*** Source material ***

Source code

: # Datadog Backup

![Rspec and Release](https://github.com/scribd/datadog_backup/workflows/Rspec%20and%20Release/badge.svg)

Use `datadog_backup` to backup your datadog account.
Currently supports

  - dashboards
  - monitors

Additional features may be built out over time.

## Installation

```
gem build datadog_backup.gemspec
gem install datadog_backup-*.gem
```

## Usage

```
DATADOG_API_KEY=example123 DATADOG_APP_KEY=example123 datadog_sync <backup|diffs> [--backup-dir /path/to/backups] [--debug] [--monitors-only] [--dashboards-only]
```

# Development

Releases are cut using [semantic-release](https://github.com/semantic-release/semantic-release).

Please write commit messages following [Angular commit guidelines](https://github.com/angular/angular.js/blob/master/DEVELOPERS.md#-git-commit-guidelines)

*** End of Source material ***
*** Source material ***

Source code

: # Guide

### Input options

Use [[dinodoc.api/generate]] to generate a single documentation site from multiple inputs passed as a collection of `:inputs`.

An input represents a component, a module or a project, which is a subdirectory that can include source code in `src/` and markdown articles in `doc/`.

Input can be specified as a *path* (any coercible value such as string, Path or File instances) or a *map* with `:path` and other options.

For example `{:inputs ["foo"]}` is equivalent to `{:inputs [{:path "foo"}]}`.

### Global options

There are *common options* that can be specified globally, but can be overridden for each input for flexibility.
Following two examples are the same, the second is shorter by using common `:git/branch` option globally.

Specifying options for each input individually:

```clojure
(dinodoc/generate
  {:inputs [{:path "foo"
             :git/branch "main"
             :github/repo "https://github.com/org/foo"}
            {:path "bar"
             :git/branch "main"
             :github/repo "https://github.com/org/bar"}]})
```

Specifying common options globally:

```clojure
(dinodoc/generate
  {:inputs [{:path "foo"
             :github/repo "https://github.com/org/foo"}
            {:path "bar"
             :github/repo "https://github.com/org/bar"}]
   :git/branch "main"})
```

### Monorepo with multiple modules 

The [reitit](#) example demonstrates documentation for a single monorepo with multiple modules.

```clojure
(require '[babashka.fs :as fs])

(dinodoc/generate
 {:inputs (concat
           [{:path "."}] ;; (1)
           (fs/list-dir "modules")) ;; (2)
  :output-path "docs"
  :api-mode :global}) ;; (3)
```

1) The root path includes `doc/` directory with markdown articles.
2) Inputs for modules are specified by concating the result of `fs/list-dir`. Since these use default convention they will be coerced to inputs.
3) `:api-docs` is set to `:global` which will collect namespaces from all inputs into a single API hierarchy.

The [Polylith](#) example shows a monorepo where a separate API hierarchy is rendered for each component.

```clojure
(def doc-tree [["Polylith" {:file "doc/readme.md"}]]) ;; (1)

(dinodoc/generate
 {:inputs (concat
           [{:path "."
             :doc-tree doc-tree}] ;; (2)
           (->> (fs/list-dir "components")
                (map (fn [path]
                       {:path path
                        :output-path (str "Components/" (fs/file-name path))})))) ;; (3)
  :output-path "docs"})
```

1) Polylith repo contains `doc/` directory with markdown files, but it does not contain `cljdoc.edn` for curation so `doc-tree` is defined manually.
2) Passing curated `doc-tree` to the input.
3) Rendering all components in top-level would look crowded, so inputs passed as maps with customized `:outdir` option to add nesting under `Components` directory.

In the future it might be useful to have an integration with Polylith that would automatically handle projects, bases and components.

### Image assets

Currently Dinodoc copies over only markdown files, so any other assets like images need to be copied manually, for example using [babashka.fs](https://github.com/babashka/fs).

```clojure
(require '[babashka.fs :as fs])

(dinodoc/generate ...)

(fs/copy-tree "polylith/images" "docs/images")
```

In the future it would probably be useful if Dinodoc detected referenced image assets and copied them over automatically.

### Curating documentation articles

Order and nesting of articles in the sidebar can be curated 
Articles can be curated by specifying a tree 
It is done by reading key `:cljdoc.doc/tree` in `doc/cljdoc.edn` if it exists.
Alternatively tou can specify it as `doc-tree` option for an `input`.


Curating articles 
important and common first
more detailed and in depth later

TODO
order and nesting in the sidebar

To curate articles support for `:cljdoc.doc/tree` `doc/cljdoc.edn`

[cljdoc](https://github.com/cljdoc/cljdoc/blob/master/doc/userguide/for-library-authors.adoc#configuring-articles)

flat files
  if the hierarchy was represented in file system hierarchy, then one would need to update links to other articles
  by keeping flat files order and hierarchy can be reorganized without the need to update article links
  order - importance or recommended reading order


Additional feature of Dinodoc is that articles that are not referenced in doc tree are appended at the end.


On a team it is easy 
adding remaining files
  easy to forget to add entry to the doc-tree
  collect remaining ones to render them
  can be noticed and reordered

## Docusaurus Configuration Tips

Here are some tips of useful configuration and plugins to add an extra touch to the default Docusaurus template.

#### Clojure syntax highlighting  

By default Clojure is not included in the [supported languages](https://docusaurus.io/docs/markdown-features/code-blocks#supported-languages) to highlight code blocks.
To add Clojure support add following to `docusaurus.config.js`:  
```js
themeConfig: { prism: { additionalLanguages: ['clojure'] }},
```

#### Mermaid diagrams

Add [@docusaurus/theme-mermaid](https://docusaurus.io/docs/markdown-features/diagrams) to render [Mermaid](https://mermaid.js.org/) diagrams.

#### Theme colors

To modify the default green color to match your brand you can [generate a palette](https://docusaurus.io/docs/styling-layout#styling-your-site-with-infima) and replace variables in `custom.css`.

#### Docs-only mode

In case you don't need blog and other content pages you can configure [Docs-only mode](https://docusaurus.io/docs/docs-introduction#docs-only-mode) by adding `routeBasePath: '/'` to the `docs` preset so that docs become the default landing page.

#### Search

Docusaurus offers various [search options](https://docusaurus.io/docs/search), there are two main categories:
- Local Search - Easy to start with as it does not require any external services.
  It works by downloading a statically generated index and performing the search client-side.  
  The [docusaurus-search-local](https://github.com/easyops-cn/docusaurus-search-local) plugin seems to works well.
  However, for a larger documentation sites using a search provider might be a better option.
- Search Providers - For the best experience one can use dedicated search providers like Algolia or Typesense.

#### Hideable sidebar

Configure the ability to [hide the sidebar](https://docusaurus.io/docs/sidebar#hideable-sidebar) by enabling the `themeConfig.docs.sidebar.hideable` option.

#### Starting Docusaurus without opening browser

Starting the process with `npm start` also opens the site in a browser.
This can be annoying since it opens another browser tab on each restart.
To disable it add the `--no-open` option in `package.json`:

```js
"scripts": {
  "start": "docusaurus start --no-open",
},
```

*** End of Source material ***
*** Source material ***

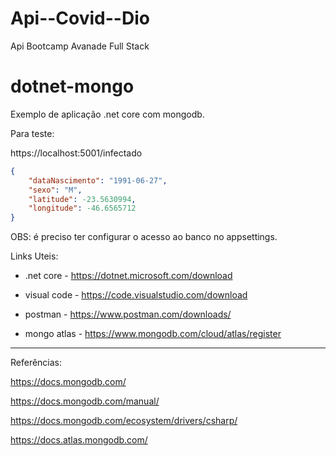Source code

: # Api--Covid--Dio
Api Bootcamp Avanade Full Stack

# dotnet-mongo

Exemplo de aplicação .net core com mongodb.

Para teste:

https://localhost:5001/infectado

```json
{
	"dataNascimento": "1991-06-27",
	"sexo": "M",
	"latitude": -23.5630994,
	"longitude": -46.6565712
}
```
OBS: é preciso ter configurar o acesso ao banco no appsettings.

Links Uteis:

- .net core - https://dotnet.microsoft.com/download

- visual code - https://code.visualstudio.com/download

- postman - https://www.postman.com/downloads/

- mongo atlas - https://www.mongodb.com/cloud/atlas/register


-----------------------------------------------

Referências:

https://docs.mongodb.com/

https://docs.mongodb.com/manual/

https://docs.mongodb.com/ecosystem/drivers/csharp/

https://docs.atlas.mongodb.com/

*** End of Source material ***

What you will do. The expected answer is a copy of each line in the records that holds the word "manually".

Finished task.
1) Polylith repo contains `doc/` directory with markdown files, but it does not contain `cljdoc.edn` for curation so `doc-tree` is defined manually.
Currently Dinodoc copies over only markdown files, so any other assets like images need to be copied manually, for example using [babashka.fs](https://github.com/babashka/fs).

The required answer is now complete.